Lautlos verließ er den Aufenthaltsraum und folgte Poison-Joe in einiger Entfernung bis zum steilen Felsufer des Carson Rivers. Als der alte Mann die fast senkrechten Felsklippen hinunterzuklettern begann, wartete Daryl, bis er aus seinem Blickfeld verschwand. Dann eilte er zum Rand der Felsen und riskierte einen vorsichtigen Blick nach unten.
Poison-Joe stieg geschickt zwischen vorstehenden Steinquadern hinunter. An seinem Gürtel hatte er einen Sack befestigt, dessen Inhalt ziemlich leicht sein musste, weil er bei jeder Bewegung hin- und herschwang. Schließlich verschwand Poison-Joe hinter einem großen, vorragenden Felsen. Daryl blieb nichts anderes übrig, als sich die Stelle so gut es ging einzuprägen. Er konnte dem alten Mann nicht nachklettern. Zum einen hätten lose Steine herunterfallen und Poison-Joe verraten können, dass ihm jemand folgte. Zum anderen konnte er nicht wissen, ob der Farmarbeiter nicht jeden Augenblick wieder auftauchte.
Daryl verwischte vorsichtig seine Spuren und versteckte sich einige Meter entfernt hinter einem dicken Eukalyptusbaum.
Fünfzehn Minuten musste er warten, dann erschien Poison-Joe wieder auf der Klippe. Nachdem er sich kurz umgeblickt hatte, ging er zielstrebig zurück zu den Unterkünften. Als er an Daryls Versteck vorbeikam, sah er, dass der Beutel, der zuvor noch an Poison-Joes Gürtel gehangen hatte, verschwunden war.
Daryl wartete fünf Minuten, dann ging er zum Steilufer, suchte die Stelle, an der er Poison-Joe aus den Augen verloren hatte, und kletterte die Felsen hinab.
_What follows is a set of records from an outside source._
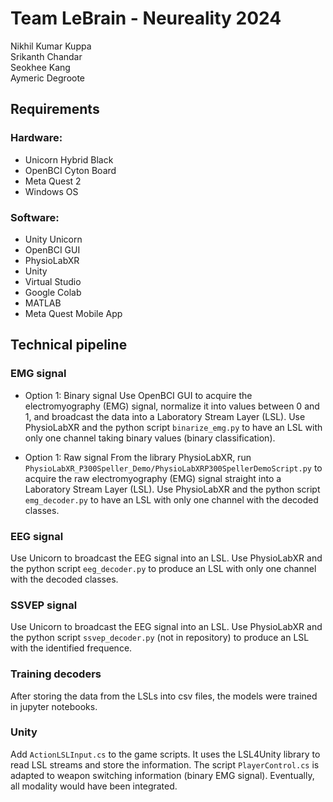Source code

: # Team LeBrain - Neureality 2024

Nikhil Kumar Kuppa \
Srikanth Chandar \
Seokhee Kang \
Aymeric Degroote

## Requirements

### Hardware:
- Unicorn Hybrid Black
- OpenBCI Cyton Board
- Meta Quest 2
- Windows OS

 
### Software:
- Unity Unicorn
- OpenBCI GUI
- PhysioLabXR
- Unity
- Virtual Studio
- Google Colab
- MATLAB
- Meta Quest Mobile App


## Technical pipeline

### EMG signal
- Option 1: Binary signal
Use OpenBCI GUI to acquire the electromyography (EMG) signal, normalize it into values between 0 and 1, and broadcast the data into a Laboratory Stream Layer (LSL).
Use PhysioLabXR and the python script `binarize_emg.py` to have an LSL with only one channel taking binary values (binary classification).

- Option 1: Raw signal
From the library PhysioLabXR, run `PhysioLabXR_P300Speller_Demo/PhysioLabXRP300SpellerDemoScript.py` to acquire the raw electromyography (EMG) signal straight into a Laboratory Stream Layer (LSL).
Use PhysioLabXR and the python script `emg_decoder.py` to have an LSL with only one channel with the decoded classes.

### EEG signal
Use Unicorn to broadcast the EEG signal into an LSL.
Use PhysioLabXR and the python script `eeg_decoder.py` to produce an LSL with only one channel with the decoded classes.

### SSVEP signal
Use Unicorn to broadcast the EEG signal into an LSL.
Use PhysioLabXR and the python script `ssvep_decoder.py` (not in repository) to produce an LSL with the identified frequence.

### Training decoders
After storing the data from the LSLs into csv files, the models were trained in jupyter notebooks.

### Unity
Add `ActionLSLInput.cs` to the game scripts. It uses the LSL4Unity library to read LSL streams and store the information.
The script `PlayerControl.cs` is adapted to weapon switching information (binary EMG signal). Eventually, all modality would have been integrated.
Der fahle Mondschein warf dunkle, trügerische Schatten über das Gestein, ließ Vorsprünge vermuten, wo keine waren, und zwang ihn, höllisch aufzupassen. Ein Fehltritt und er würde zehn Meter in die Tiefe stürzen. Er fragte sich, wie der alte Mann so rasch die Felswand hatte hinuntersteigen können. Vermutlich war es nicht das erste Mal, und er kannte den besten Weg.
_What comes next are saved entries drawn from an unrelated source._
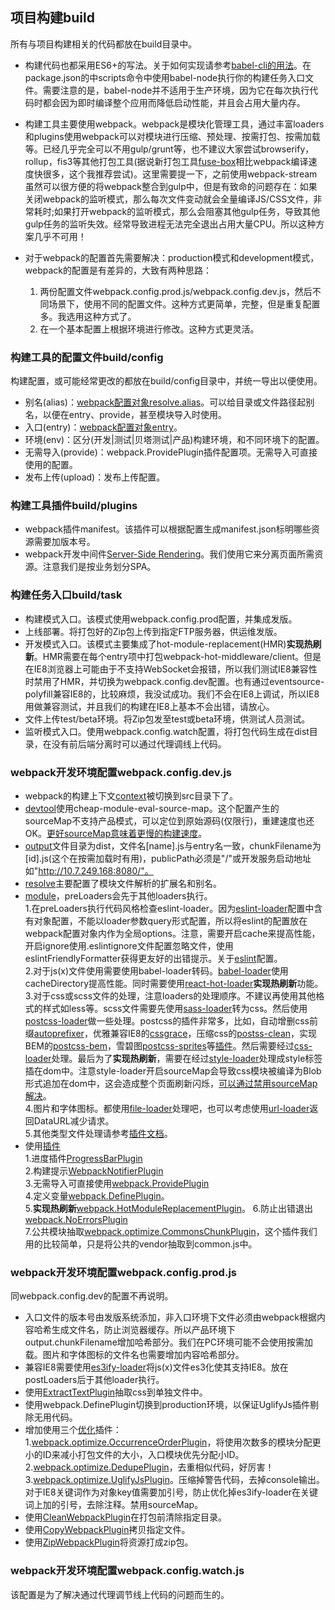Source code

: ## 项目构建build
所有与项目构建相关的代码都放在build目录中。

* 构建代码也都采用ES6+的写法。关于如何实现请参考[babel-cli的用法](http://babeljs.io/docs/usage/cli/)。在package.json的中scripts命令中使用babel-node执行你的构建任务入口文件。需要注意的是，babel-node并不适用于生产环境，因为它在每次执行代码时都会因为即时编译整个应用而降低启动性能，并且会占用大量内存。

* 构建工具主要使用webpack。webpack是模块化管理工具，通过丰富loaders和plugins使用webpack可以对模块进行压缩、预处理、按需打包、按需加载等。已经几乎完全可以不用gulp/grunt等，也不建议大家尝试browserify，rollup，fis3等其他打包工具(据说新打包工具[fuse-box](http://fuse-box.org/)相比webpack编译速度快很多，这个我推荐尝试)。这里需要提一下，之前使用webpack-stream虽然可以很方便的将webpack整合到gulp中，但是有致命的问题存在：如果关闭webpack的监听模式，那么每次文件变动就会全量编译JS/CSS文件，非常耗时;如果打开webpack的监听模式，那么会阻塞其他gulp任务，导致其他gulp任务的监听失效。经常导致进程无法完全退出占用大量CPU。所以这种方案几乎不可用！

* 对于webpack的配置首先需要解决：production模式和development模式，webpack的配置是有差异的，大致有两种思路：
	1. 两份配置文件webpack.config.prod.js/webpack.config.dev.js，然后不同场景下，使用不同的配置文件。这种方式更简单，完整，但是重复配置多。我选用这种方式了。  
	2. 在一个基本配置上根据环境进行修改。这种方式更灵活。

### 构建工具的配置文件build/config
构建配置，或可能经常更改的都放在build/config目录中，并统一导出以便使用。

* 别名(alias)：[webpack配置对象resolve.alias](http://webpack.github.io/docs/configuration.html#resolve-alias)。可以给目录或文件路径起别名，以便在entry、provide，甚至模块导入时使用。
* 入口(entry)：[webpack配置对象entry](http://webpack.github.io/docs/configuration.html#entry)。
* 环境(env)：区分(开发|测试|贝塔测试|产品)构建环境，和不同环境下的配置。
* 无需导入(provide)：webpack.ProvidePlugin插件配置项。无需导入可直接使用的配置。
* 发布上传(upload)：发布上传配置。

### 构建工具插件build/plugins

* webpack插件manifest。该插件可以根据配置生成manifest.json标明哪些资源需要加版本号。
* webpack开发中间件[Server-Side Rendering](https://github.com/webpack/webpack-dev-middleware#server-side-rendering)。我们使用它来分离页面所需资源。注意我们是按业务划分SPA。

### 构建任务入口build/task

* 构建模式入口。该模式使用webpack.config.prod配置，并集成发版。
* 上线部署。将打包好的Zip包上传到指定FTP服务器，供运维发版。
* 开发模式入口。该模式主要集成了hot-module-replacement(HMR)**实现热刷新**。HMR需要在每个entry项中打包webpack-hot-middleware/client。但是在IE8浏览器上可能由于不支持WebSocket会报错，所以我们测试IE8兼容性时禁用了HMR，并切换为webpack.config.dev配置。也有通过eventsource-polyfill兼容IE8的，比较麻烦，我没试成功。我们不会在IE8上调试，所以IE8用做兼容测试，并且我们的构建在IE8上基本不会出错，请放心。
* 文件上传test/beta环境。将Zip包发至test或beta环境，供测试人员测试。
* 监听模式入口。使用webpack.config.watch配置，将打包代码生成在dist目录，在没有前后端分离时可以通过代理调线上代码。

### webpack开发环境配置webpack.config.dev.js

* webpack的构建上下文[context](http://webpack.github.io/docs/configuration.html#context)被切换到src目录下了。
* [devtool](http://webpack.github.io/docs/configuration.html#devtool)使用cheap-module-eval-source-map。这个配置产生的sourceMap不支持产品模式，可以定位到原始源码(仅限行)，重建速度也还OK。[更好sourceMap意味着更慢的构建速度](http://webpack.github.io/docs/build-performance.html#sourcemaps)。
* [output](http://webpack.github.io/docs/configuration.html#output)文件目录为dist，文件名[name].js与entry名一致，chunkFilename为[id].js(这个在按需加载时有用)，publicPath必须是"/"或开发服务启动地址如"http://10.7.249.168:8080/"。
* [resolve](http://webpack.github.io/docs/configuration.html#resolve)主要配置了模块文件解析的扩展名和别名。
* [module](http://webpack.github.io/docs/configuration.html#module)，preLoaders会先于其他loaders执行。  
	1.在preLoaders执行代码风格检查eslint-loader。因为[eslint-loader](https://github.com/MoOx/eslint-loader/tree/1.6.1)配置中含有对象配置，不能以loader参数query形式配置，所以将eslint的配置放在webpack配置对象内作为全局options。注意，需要开启cache来提高性能，开启ignore使用.eslintignore文件配置忽略文件，使用eslintFriendlyFormatter获得更友好的出错提示。关于[eslint](http://eslint.cn/)配置。  
	2.对于js(x)文件使用需要使用babel-loader转码。[babel-loader](https://github.com/babel/babel-loader/tree/v6.4.1)使用cacheDirectory提高性能。同时需要使用[react-hot-loader](https://github.com/gaearon/react-hot-loader/tree/v1.3.1)**实现热刷新**功能。    
	3.对于css或scss文件的处理，注意loaders的处理顺序。不建议再使用其他格式的样式如less等。scss文件需要先使用[sass-loader](https://github.com/webpack-contrib/sass-loader/tree/v4.1.1)转为css。然后使用[postcss-loader](https://github.com/postcss/postcss-loader)做一些处理。postcss的插件非常多，比如，自动增删css前缀[autoprefixer](https://github.com/postcss/autoprefixer)，优雅兼容IE8的[cssgrace](https://github.com/cssdream/cssgrace)，压缩css的[postss-clean](https://github.com/leodido/postcss-clean)，实现BEM的[postcss-bem](https://github.com/kezzbracey/postcss-bem)，雪碧图[postcss-sprites](https://github.com/2createStudio/postcss-sprites)等[插件](http://postcss.parts/)。然后需要经过[css-loader](https://github.com/webpack-contrib/css-loader/tree/v0.26.1)处理。最后为了**实现热刷新**，需要在经过[style-loader](https://github.com/webpack-contrib/style-loader/tree/master)处理成style标签插在dom中。注意style-loader开启sourceMap会导致css模块被编译为Blob形式追加在dom中，这会造成整个页面刷新闪烁，[可以通过禁用sourceMap解决](https://github.com/webpack-contrib/style-loader/tree/master#recommended-configuration)。  
	4.图片和字体图标。都使用[file-loader](https://github.com/webpack-contrib/file-loader)处理吧，也可以考虑使用[url-loader](https://github.com/webpack-contrib/url-loader)返回DataURL减少请求。  
	5.其他类型文件处理请参考[插件文档](http://webpack.github.io/docs/list-of-plugins.html)。
* 使用[插件](http://webpack.github.io/docs/configuration.html#plugins)  
	1.进度插件[ProgressBarPlugin](https://github.com/clessg/progress-bar-webpack-plugin)  
	2.构建提示[WebpackNotifierPlugin](https://github.com/RoccoC/webpack-build-notifier)  
	3.无需导入可直接使用[webpack.ProvidePlugin](http://webpack.github.io/docs/list-of-plugins.html#provideplugin)  
	4.定义变量[webpack.DefinePlugin](http://webpack.github.io/docs/list-of-plugins.html#defineplugin)。  
	5.**实现热刷新**[webpack.HotModuleReplacementPlugin](https://github.com/glenjamin/webpack-hot-middleware)。
	6.防止出错退出[webpack.NoErrorsPlugin](http://webpack.github.io/docs/list-of-plugins.html#noerrorsplugin)  
	7.公共模块抽取[webpack.optimize.CommonsChunkPlugin](http://webpack.github.io/docs/list-of-plugins.html#commonschunkplugin)，这个插件我们用的比较简单，只是将公共的vendor抽取到common.js中。 

### webpack开发环境配置webpack.config.prod.js

同webpack.config.dev的配置不再说明。

* 入口文件的版本号由发版系统添加，非入口环境下文件必须由webpack根据内容哈希生成文件名，防止浏览器缓存。所以产品环境下output.chunkFilename增加哈希部分。我们在PC环境可能不会使用按需加载。图片和字体图标的文件名也需要增加内容哈希部分。
* 兼容IE8需要使用[es3ify-loader](https://github.com/sorrycc/es3ify-loader)将js(x)文件es3化使其支持IE8。放在postLoaders后于其他loader执行。
* 使用[ExtractTextPlugin](https://github.com/webpack-contrib/extract-text-webpack-plugin/blob/webpack-1/README.md)抽取css到单独文件中。
* 使用webpack.DefinePlugin切换到production环境，以保证UglifyJs插件剔除无用代码。
* 增加使用三个[优化](http://webpack.github.io/docs/optimization.html)插件：  
	1.[webpack.optimize.OccurrenceOrderPlugin](http://webpack.github.io/docs/optimization.html#minimize)，将使用次数多的模块分配更小的ID来减小打包文件的大小，入口模块优先分配小ID。
	2.[webpack.optimize.DedupePlugin](http://webpack.github.io/docs/optimization.html#deduplication)，去重相似代码，好厉害！
	3.[webpack.optimize.UglifyJsPlugin](https://github.com/mishoo/UglifyJS2/blob/master/README.md)。压缩掉警告代码，去掉console输出。对于IE8关键词作为对象key值需要加引号，防止优化掉es3ify-loader在关键词上加的引号，去除注释。禁用sourceMap。
* 使用[CleanWebpackPlugin](https://github.com/johnagan/clean-webpack-plugin)在打包前清除指定目录。
* 使用[CopyWebpackPlugin](https://github.com/kevlened/copy-webpack-plugin)拷贝指定文件。
* 使用[ZipWebpackPlugin](https://github.com/erikdesjardins/zip-webpack-plugin)将资源打成zip包。

### webpack开发环境配置webpack.config.watch.js

该配置是为了解决通过代理调节线上代码的问题而生的。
Als Daryl den gewünschten Platz erreicht hatte, befand er sich noch gut sechs Meter über den stillen, bleigrauen Fluten des Carson Rivers. Ein Blick hinüber zum anderen Ufer, wo das Gestein im unteren Bereich eine deutlich hellere Färbung aufwies, zeigte ihm, dass der Fluss in der Regenzeit an dieser Stelle bis zu einer Höhe von schätzungsweise fünf Metern anschwellen konnte. Wenn Poison-Joe hier irgendwo ein Versteck hatte – und davon ging er aus –, konnte es nicht mehr als einen Meter tiefer liegen.
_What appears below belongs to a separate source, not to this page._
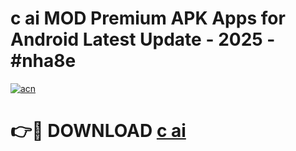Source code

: # c ai  MOD Premium APK Apps for Android Latest Update - 2025 - #nha8e

[![acn](https://github.com/user-attachments/assets/0f9c940e-d8b0-45ae-aac7-cd30a18b3e1c)](https://app.mediaupload.pro?title=c_ai_&ref=20F)

# 👉🔴 DOWNLOAD [c ai ](https://app.mediaupload.pro?title=c_ai_&ref=20F)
Daryl suchte die infrage kommenden Felsspalten ab. In einer ertastete er den Schwanz einer schlafenden Echse, in der nächsten raschelte es bereits verdächtig, noch bevor er hineingegriffen hatte. Daryl tippte auf eine nachtaktive Pythonschlange und verzichtete daher darauf, die Höhlung zu untersuchen. Die anderen Felsspalten dagegen waren leer. Daryl überlegte. Wenn Poison-Joe parallel zur Felswand weiter nach links oder rechts ausgewichen wäre, hätte ihn die vorstehende Klippe nicht länger verbergen können, und er hätte ihn von oben sehen müssen. Also begann er, das Gestein noch einmal zu untersuchen.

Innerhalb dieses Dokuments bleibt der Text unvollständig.